__REQUIREMENT__:
Each entry must be returned exactly. None may be omitted.

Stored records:
——

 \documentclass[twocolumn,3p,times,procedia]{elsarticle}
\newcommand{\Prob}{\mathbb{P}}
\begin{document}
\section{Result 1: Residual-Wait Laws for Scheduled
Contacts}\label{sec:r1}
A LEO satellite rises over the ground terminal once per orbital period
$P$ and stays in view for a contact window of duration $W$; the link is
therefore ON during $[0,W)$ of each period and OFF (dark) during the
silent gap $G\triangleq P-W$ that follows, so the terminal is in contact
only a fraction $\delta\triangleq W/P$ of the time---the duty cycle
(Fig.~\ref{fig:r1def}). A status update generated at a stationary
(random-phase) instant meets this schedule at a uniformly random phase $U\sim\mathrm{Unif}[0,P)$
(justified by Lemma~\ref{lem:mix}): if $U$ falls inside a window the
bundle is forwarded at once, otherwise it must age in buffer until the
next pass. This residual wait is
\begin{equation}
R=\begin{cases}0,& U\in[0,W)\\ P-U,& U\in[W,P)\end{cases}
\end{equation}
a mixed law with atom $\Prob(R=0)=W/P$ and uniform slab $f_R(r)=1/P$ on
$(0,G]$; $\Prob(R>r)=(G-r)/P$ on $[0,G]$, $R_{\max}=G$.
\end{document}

——

__EXPECTED OUTPUT__:
 \documentclass[twocolumn,3p,times,procedia]{elsarticle}
\newcommand{\Prob}{\mathbb{P}}
\begin{document}
\section{Result 1: Residual-Wait Laws for Scheduled
Contacts}\label{sec:r1}
A LEO satellite rises over the ground terminal once per orbital period
$P$ and stays in view for a contact window of duration $W$; the link is
therefore ON during $[0,W)$ of each period and OFF (dark) during the
silent gap $G\triangleq P-W$ that follows, so the terminal is in contact
only a fraction $\delta\triangleq W/P$ of the time---the duty cycle
(Fig.~\ref{fig:r1def}). A status update generated at a stationary
(random-phase) instant meets this schedule at a uniformly random phase $U\sim\mathrm{Unif}[0,P)$
(justified by Lemma~\ref{lem:mix}): if $U$ falls inside a window the
bundle is forwarded at once, otherwise it must age in buffer until the
next pass. This residual wait is
\begin{equation}
R=\begin{cases}0,& U\in[0,W)\\ P-U,& U\in[W,P)\end{cases}
\end{equation}
a mixed law with atom $\Prob(R=0)=W/P$ and uniform slab $f_R(r)=1/P$ on
$(0,G]$; $\Prob(R>r)=(G-r)/P$ on $[0,G]$, $R_{\max}=G$.
\end{document}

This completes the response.